■ Problem description: List, from the lines below, each one with "begin" in it.

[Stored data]
»»

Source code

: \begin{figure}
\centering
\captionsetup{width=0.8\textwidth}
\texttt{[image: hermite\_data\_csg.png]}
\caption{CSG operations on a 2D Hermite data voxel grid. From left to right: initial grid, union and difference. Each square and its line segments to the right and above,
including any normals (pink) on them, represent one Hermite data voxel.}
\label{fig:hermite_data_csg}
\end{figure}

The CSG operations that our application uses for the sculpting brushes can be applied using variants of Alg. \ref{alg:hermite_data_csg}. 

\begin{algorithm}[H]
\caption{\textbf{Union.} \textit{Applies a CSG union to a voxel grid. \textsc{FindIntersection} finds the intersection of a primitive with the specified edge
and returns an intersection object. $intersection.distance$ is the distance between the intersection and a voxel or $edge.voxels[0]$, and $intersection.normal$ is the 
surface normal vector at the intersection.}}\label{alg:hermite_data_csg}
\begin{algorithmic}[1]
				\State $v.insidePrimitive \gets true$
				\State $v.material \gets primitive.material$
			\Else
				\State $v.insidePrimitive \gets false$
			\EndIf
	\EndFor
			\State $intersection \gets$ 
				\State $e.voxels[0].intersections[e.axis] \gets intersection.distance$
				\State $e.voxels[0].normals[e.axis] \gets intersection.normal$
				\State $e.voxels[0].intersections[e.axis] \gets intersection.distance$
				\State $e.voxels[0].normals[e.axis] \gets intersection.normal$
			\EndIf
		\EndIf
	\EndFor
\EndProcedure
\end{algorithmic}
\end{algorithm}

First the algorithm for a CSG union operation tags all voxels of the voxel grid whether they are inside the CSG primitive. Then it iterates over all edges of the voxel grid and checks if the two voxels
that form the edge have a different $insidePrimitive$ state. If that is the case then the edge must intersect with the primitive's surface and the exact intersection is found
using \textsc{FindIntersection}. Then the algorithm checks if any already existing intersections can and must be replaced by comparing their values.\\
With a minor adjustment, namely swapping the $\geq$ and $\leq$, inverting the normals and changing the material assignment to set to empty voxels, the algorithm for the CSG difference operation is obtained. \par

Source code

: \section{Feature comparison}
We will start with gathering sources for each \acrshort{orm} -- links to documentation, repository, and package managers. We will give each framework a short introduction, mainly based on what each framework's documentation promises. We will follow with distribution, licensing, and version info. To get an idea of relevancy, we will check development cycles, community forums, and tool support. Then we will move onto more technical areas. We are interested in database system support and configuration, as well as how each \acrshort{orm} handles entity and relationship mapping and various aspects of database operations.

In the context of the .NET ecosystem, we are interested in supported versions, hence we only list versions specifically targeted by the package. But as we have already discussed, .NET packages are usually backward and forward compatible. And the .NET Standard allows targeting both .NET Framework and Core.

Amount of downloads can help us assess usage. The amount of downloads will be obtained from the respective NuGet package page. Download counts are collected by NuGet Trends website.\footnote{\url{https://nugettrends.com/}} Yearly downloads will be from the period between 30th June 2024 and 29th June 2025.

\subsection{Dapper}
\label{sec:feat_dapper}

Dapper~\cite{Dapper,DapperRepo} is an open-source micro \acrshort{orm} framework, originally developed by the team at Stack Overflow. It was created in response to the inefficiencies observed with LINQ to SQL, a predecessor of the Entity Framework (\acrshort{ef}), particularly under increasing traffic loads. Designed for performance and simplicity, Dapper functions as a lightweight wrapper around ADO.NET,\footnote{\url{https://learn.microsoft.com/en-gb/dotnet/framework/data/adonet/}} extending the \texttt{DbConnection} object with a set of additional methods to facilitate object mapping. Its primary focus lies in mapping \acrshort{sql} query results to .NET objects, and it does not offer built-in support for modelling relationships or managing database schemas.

««

■ Solution to the problem:
: \begin{figure}
\begin{algorithm}[H]
\begin{algorithmic}[1]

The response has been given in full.